We thought the only way to get creamy coffeehouse drinks at home was to hire a live-in barista to make them with real milk and cream!
[barista making horrible sounds]
Thankfully, International Delight introduced new Breve Cream, made with real milk and cream!
Don't make room for the barista, make room for the breve!





I mentioned last week that I am a coffee snob. I've accepted this fact. And thanks to my snobbiness, I am severely irritated by the many, many factual errors in these commercials. Please don't be bored by a quick list thereof:

- Baristas don't make that noise unless they're doing it wrong. That squealing means they're scalding the milk. Good baristas don't scald milk.
- Breve is the Italian word for heavy cream, so saying "breve cream" is redundant.
- A caramel macchiato is made of espresso, vanilla, milk, and caramel. Macchiato, Italian for "marked," means the shot is poured on top the foamy vanilla-flavored steamed milk, marking the milk with deep dark espresso. Then the drink is marked further with caramel on top of the foam. In other words, a caramel macchiato is not black coffee with flavored creamer.
- Similarly, a vanilla latte involves espresso, vanilla, and milk, not black coffee with flavored creamer.
- Likewise, a white chocolate mocha involves espresso, white chocolate, and milk, not black coffee with flavored creamer.

I can accept flavored creamers being inspired by "coffeehouse" espresso drinks, but that smug little man in a green, non-Starbucks apron pretending that he made a caramel macchiato for his sweetie makes me a little sick.

Okay, I'm done whining, and I swear this is relevant. Remember last week's entry about the Tassimo Brewbot? International Delight is also trying to bridge the gap between black coffee and snobby Starbucksers. Admittedly, its target audience is less sophisticated, unattached to the luxury of foamed milk.

And yet International Delight uses the snobby words. Breve, caramel macchiato – the terms are used incorrectly, but they sure sound fancy, don't they?

International Delight is capitalizing on the ignorance of its customer base. (And I don't say ignorance as a criticism, only a simple and innocent lack of knowledge on the snobby-coffee subject.) Because International Delight's customers are not aware of or annoyed by the fact that the drinks shown in the commercials are not coffeehouse drinks, they believe these creamers mixed with black coffee are just as good, even though they're barely related. They may also be tasty, but it's nowhere near the same taste.

And companies do this all the time. In fact, many sales are exploitations of customer ignorance. Commercials can either trick customers or educate them. Some commercials that trick consumers include these International Delight ads, as well as the Heat Surge Amish Fireplace ads I covered a few entries ago.

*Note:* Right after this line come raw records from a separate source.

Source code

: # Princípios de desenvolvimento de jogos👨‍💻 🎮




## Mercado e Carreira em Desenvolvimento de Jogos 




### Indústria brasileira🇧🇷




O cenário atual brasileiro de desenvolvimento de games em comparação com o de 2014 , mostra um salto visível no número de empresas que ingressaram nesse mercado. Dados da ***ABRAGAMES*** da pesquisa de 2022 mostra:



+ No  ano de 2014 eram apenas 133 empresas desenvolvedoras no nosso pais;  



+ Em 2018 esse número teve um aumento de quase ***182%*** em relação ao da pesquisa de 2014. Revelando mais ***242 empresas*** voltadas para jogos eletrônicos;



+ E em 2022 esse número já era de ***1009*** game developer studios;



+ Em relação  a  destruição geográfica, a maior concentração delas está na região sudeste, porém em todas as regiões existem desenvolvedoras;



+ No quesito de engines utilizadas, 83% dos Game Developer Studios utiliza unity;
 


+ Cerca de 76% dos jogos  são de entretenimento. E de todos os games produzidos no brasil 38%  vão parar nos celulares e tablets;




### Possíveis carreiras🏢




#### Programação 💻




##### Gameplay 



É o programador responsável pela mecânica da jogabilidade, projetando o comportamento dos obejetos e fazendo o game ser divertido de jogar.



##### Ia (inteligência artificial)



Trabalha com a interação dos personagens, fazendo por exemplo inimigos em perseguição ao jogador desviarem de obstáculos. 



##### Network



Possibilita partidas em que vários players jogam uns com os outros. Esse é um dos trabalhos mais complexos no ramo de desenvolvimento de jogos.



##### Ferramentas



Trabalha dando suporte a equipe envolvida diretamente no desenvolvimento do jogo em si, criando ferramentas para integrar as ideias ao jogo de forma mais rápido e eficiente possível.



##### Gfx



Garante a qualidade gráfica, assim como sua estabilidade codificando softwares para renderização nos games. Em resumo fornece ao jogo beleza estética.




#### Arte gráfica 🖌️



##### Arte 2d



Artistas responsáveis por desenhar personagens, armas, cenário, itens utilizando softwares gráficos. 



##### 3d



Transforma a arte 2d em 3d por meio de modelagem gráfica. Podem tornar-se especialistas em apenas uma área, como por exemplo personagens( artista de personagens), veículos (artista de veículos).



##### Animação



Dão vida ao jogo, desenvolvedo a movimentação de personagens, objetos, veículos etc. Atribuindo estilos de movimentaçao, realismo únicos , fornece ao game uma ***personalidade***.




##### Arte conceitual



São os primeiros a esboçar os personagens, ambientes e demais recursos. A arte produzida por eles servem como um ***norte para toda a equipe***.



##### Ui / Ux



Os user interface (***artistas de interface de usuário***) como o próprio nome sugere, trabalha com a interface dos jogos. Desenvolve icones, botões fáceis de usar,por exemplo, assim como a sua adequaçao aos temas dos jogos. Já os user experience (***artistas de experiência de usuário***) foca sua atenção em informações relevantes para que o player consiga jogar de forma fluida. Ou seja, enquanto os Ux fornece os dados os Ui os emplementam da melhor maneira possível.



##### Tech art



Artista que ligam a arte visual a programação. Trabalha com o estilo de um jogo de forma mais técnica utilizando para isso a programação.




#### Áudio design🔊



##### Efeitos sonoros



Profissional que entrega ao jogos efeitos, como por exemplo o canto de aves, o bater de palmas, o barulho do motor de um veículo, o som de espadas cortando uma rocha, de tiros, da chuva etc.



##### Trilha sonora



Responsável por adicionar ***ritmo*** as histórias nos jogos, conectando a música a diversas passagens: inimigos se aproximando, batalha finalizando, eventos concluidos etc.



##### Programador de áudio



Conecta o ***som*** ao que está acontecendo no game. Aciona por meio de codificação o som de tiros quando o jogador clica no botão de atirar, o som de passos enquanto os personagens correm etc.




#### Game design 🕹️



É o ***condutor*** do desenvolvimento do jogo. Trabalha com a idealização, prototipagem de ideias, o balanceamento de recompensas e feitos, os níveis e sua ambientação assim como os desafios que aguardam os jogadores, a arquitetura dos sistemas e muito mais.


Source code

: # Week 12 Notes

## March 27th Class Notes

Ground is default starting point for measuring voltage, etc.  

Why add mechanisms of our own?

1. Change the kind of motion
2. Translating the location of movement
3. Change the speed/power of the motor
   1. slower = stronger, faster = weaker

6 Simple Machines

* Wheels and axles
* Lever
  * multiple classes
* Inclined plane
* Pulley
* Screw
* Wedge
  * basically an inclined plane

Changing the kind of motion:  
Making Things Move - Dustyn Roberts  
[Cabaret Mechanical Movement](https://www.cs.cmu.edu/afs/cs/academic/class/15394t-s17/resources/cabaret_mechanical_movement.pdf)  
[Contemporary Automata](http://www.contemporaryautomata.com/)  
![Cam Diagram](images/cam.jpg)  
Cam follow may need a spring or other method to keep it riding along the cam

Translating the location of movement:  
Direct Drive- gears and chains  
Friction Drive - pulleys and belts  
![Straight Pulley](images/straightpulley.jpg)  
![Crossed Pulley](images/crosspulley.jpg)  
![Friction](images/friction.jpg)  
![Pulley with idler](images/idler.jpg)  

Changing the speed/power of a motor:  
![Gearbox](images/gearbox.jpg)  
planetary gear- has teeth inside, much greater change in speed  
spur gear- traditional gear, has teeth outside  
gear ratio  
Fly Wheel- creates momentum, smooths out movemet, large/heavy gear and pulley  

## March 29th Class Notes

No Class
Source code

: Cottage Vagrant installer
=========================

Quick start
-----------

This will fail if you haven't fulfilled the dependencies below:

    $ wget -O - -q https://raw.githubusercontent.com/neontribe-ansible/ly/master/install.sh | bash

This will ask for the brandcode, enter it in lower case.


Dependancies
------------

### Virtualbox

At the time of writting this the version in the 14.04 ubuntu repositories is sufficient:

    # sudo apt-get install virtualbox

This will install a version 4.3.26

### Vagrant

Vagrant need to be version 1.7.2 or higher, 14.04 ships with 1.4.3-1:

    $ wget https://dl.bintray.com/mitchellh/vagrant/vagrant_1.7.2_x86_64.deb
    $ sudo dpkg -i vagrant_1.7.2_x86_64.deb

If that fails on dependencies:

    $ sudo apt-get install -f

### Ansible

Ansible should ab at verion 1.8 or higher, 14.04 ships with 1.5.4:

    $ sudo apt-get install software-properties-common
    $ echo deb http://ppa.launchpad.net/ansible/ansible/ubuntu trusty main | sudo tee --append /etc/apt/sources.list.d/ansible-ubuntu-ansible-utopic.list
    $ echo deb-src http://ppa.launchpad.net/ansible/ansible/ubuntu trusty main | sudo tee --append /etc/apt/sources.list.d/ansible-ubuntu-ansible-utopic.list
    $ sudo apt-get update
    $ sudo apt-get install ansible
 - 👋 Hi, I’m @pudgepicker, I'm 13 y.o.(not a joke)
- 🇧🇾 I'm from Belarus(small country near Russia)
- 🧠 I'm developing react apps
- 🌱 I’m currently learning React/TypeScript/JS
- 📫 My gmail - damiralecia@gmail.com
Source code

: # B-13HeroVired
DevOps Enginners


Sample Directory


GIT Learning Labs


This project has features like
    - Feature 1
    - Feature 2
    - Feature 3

Want to see a commercial that educates customers? Stay tuned for a clever ad from Dunwoody College.

2 comments:

  1. lol, I wonder what a "breve creme" creamer would taste, since it basically just means heavy cream, and that's all creamer is anyway... Maybe it's... heavier heavy cream? :P

    Also, talking as somebody who buys creamer, you pretty much know that whatever flavor it claims to be, it's going to be cream and sugar, so differentiations between the products aren't really that marked. I'm sure there's people that buy the same creamer every time they run out, but I just grab whatever catches my eye, and try something new each week. I mean, is "breve creme" really any more ridiculous than other ones that I've tried such as Tiramisu, Mint Brownie, Creme Brulee or Chocolate Marshmallow? And I pretty much know that it won't be nearly as satisfying as a Starbucks drink, but it will make my morning coffee drinkable.

    All-in-all, it's just a pretty transparent ploy to dress up the same creamer flavors they've always had - Caramel, Vanilla, White Chocolate and Plain/Original.

    ReplyDelete
  2. Agreed, it's just the same product with a snobbier name. Just like those dessert creamers, you can tell yourself that you had tiramisu, or a caramel macchiato, without paying for it, or making it, or ingesting the calories.